*What you are asked to do:*
Could you repeat every record below exactly, leaving out the pictures?

----

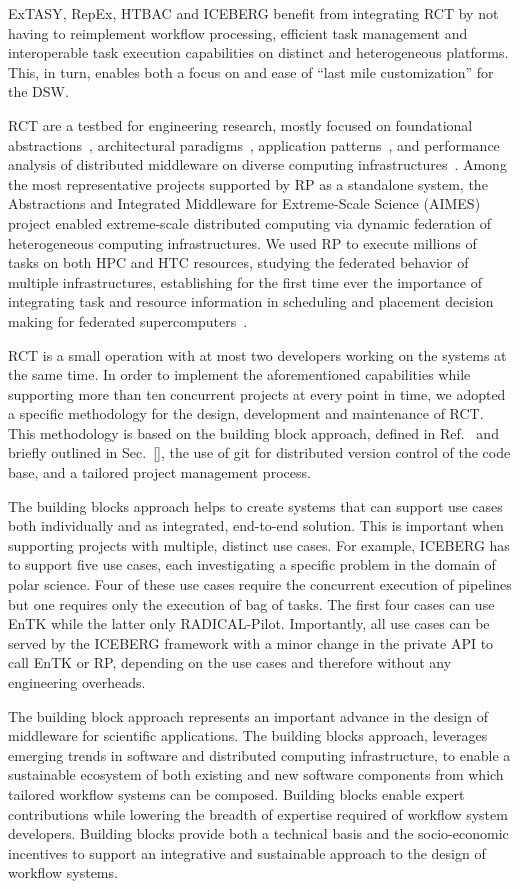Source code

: \documentclass[preprint,12pt, a4paper]{elsarticle}
\begin{document}
ExTASY, RepEx, HTBAC and ICEBERG benefit from integrating RCT by not having
to reimplement workflow processing, efficient task management and
interoperable task execution capabilities on distinct and heterogeneous
platforms. This, in turn, enables both a focus on and ease of ``last mile
customization'' for the DSW\@.

RCT are a testbed for engineering research, mostly focused on foundational
abstractions~\cite{}, architectural paradigms~\cite{}, application
patterns~\cite{}, and performance analysis of distributed middleware on
diverse computing infrastructures~\cite{}. Among the most representative
projects supported by RP as a standalone system, the Abstractions and
Integrated Middleware for Extreme-Scale Science (AIMES) project enabled
extreme-scale distributed computing via dynamic federation of heterogeneous
computing infrastructures. We used RP to execute millions of tasks on both
HPC and HTC resources, studying the federated behavior of multiple
infrastructures, establishing for the first time ever the importance of
integrating task and resource information in scheduling and placement
decision making for federated supercomputers~\cite{}.

RCT is a small operation with at most two developers working on the systems
at the same time. In order to implement the aforementioned capabilities while
supporting more than ten concurrent projects at every point in time, we
adopted a specific methodology for the design, development and maintenance of
RCT. This methodology is based on the building block approach, defined in
Ref.~\cite{bb} and briefly outlined in Sec.~\ref{}, the use of git for
distributed version control of the code base, and a tailored project
management process.

The building blocks approach helps to create systems that can support use
cases both individually and as integrated, end-to-end solution. This is
important when supporting projects with multiple, distinct use cases. For
example, ICEBERG has to support five use cases, each investigating a specific
problem in the domain of polar science. Four of these use cases require the
concurrent execution of pipelines but one requires only the execution of bag
of tasks. The first four cases can use EnTK while the latter only
RADICAL-Pilot. Importantly, all use cases can be served by the ICEBERG
framework with a minor change in the private API to call EnTK or RP,
depending on the use cases and therefore without any engineering overheads.

The building block approach represents an important advance in the design of
middleware for scientific applications. The building blocks approach,
leverages emerging trends in software and distributed computing
infrastructure, to enable a sustainable ecosystem of both existing and new
software components from which tailored workflow systems can be composed.
Building blocks enable expert contributions while lowering the breadth of
expertise required of workflow system developers. Building blocks provide
both a technical basis and the socio-economic incentives to support an
integrative and sustainable approach to the design of workflow systems.
\end{document}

----

*Solution for this problem:*
Source code

: \documentclass[preprint,12pt, a4paper]{elsarticle}
\begin{document}
ExTASY, RepEx, HTBAC and ICEBERG benefit from integrating RCT by not having
to reimplement workflow processing, efficient task management and
interoperable task execution capabilities on distinct and heterogeneous
platforms. This, in turn, enables both a focus on and ease of ``last mile
customization'' for the DSW\@.

RCT are a testbed for engineering research, mostly focused on foundational
abstractions~\cite{}, architectural paradigms~\cite{}, application
patterns~\cite{}, and performance analysis of distributed middleware on
diverse computing infrastructures~\cite{}. Among the most representative
projects supported by RP as a standalone system, the Abstractions and
Integrated Middleware for Extreme-Scale Science (AIMES) project enabled
extreme-scale distributed computing via dynamic federation of heterogeneous
computing infrastructures. We used RP to execute millions of tasks on both
HPC and HTC resources, studying the federated behavior of multiple
infrastructures, establishing for the first time ever the importance of
integrating task and resource information in scheduling and placement
decision making for federated supercomputers~\cite{}.

RCT is a small operation with at most two developers working on the systems
at the same time. In order to implement the aforementioned capabilities while
supporting more than ten concurrent projects at every point in time, we
adopted a specific methodology for the design, development and maintenance of
RCT. This methodology is based on the building block approach, defined in
Ref.~\cite{bb} and briefly outlined in Sec.~\ref{}, the use of git for
distributed version control of the code base, and a tailored project
management process.

The building blocks approach helps to create systems that can support use
cases both individually and as integrated, end-to-end solution. This is
important when supporting projects with multiple, distinct use cases. For
example, ICEBERG has to support five use cases, each investigating a specific
problem in the domain of polar science. Four of these use cases require the
concurrent execution of pipelines but one requires only the execution of bag
of tasks. The first four cases can use EnTK while the latter only
RADICAL-Pilot. Importantly, all use cases can be served by the ICEBERG
framework with a minor change in the private API to call EnTK or RP,
depending on the use cases and therefore without any engineering overheads.

The building block approach represents an important advance in the design of
middleware for scientific applications. The building blocks approach,
leverages emerging trends in software and distributed computing
infrastructure, to enable a sustainable ecosystem of both existing and new
software components from which tailored workflow systems can be composed.
Building blocks enable expert contributions while lowering the breadth of
expertise required of workflow system developers. Building blocks provide
both a technical basis and the socio-economic incentives to support an
integrative and sustainable approach to the design of workflow systems.
\end{document}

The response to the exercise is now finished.